On November 24, 2009, the Company entered into two separate note receivable agreements with a Florida salvage company. One note bears interest, beginning March 3, 2010, at 5% per annum. Weekly payments of $881, including principal and interest, were to begin on April 10, 2010 with the note maturing on March 30, 2013. As of April 30, 2010, no payments have been made on this note. The balance on the note as of April 30, 2010 is $127,593. Accrued interest at April 30, 2010 totalled $368. The second note bears no interest and is due in monthly instalments of $373 that began on December 16, 2009 and matures December 16, 2014. As of April 30, 2010, the balance on the second note is $21,660.

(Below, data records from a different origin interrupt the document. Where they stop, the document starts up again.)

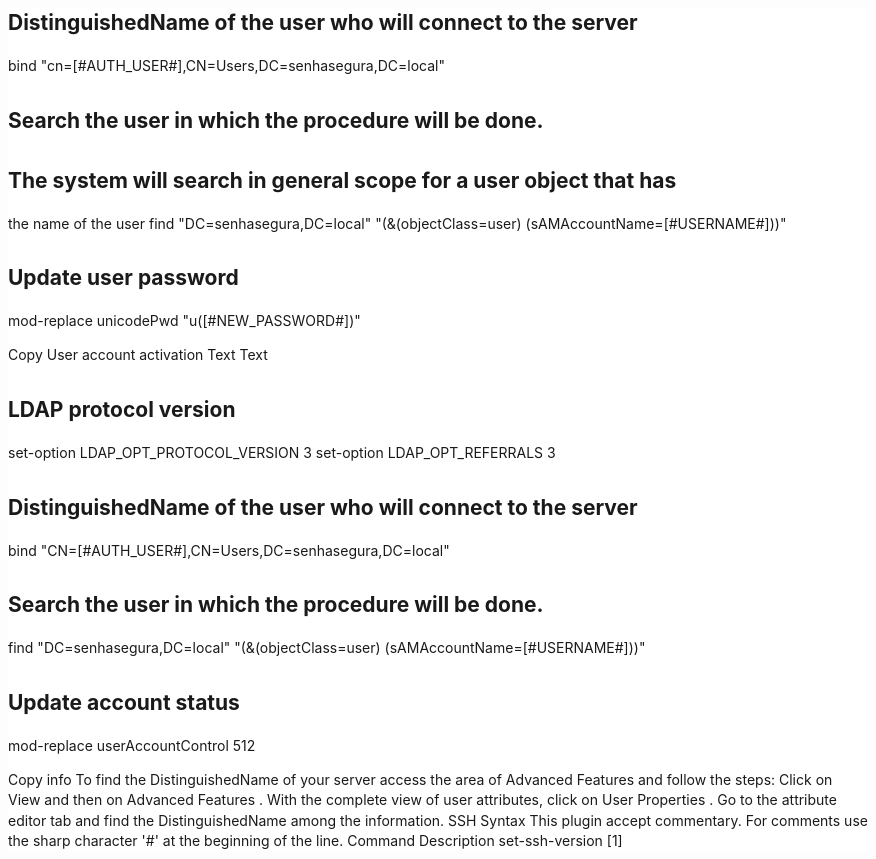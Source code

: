 ## DistinguishedName of the user who will connect to the server
bind "cn=[#AUTH_USER#],CN=Users,DC=senhasegura,DC=local"

## Search the user in which the procedure will be done.

## The system will search in general scope for a user object that has
the name of the user
find "DC=senhasegura,DC=local" "(&(objectClass=user)
(sAMAccountName=[#USERNAME#]))"

## Update user password
mod-replace unicodePwd "u([#NEW_PASSWORD#])"

Copy
User account activation
Text
Text
## LDAP protocol version
set-option LDAP_OPT_PROTOCOL_VERSION 3
set-option LDAP_OPT_REFERRALS 3

## DistinguishedName of the user who will connect to the server
bind "CN=[#AUTH_USER#],CN=Users,DC=senhasegura,DC=local"

## Search the user in which the procedure will be done.
find "DC=senhasegura,DC=local" "(&(objectClass=user) (sAMAccountName=[#USERNAME#]))"

## Update account status
mod-replace userAccountControl 512

Copy
info
To find the 
DistinguishedName
 of your server access the area of 
Advanced Features
 and follow the steps:
Click on 
View
 and then on 
Advanced Features
.
With the complete view of user attributes, click on 
User Properties
.
Go to the attribute editor tab and find the 
DistinguishedName
 among the information.
SSH
Syntax
This plugin accept commentary. For comments use the sharp character '#' at the beginning of the line.
Command
Description
set-ssh-version [1]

The Company has filed suit against the Florida salvage company to collect the amount due on the first note. The note maker continues to remain current on the second note receivable to the Company that is subject to a court order requiring payments. This indicates an ability but an unwillingness to pay. Accordingly, the Company is in the process of obtaining a court order regarding this note receivable and believes the note maker will comply with that court order as well.


5.

Lines of Credit


a)

Effective January 31, 2005, the Company entered into a line of credit agreement with a financial institution allowing for borrowings of up to $800,000 with annual interest at prime. The line of credit is secured by the principal residence of the President of the Company. Monthly interest-only payments are required. As of April 30, 2010, the outstanding balance is $790,299 (January 31, 2010 - $780,073).


b)

Effective March 18, 2010, the Company entered into a line of credit agreement with an company owned by the President of the Company allowing for borrowings of up to $150,000 bearing interest at 8% per annum. The line of credit is unsecured and all borrowings plus interest are due on demand. The balance on the line of credit at April 30, 2010 is $25,000. Refer to Note 11(a).


6.

Convertible Debt


a)

On February 22, 2010, the Company issued a $250,000 promissory note to the President of the Company. The note bears interest at 10% per annum, is unsecured, and due on December 31, 2010. The holder may convert, at any time, any amount outstanding into shares of common stock of the Company at a conversion price per share equal to 75% of the average of the closing market price of the Company’s common stock during the five trading days immediately preceding the conversion date.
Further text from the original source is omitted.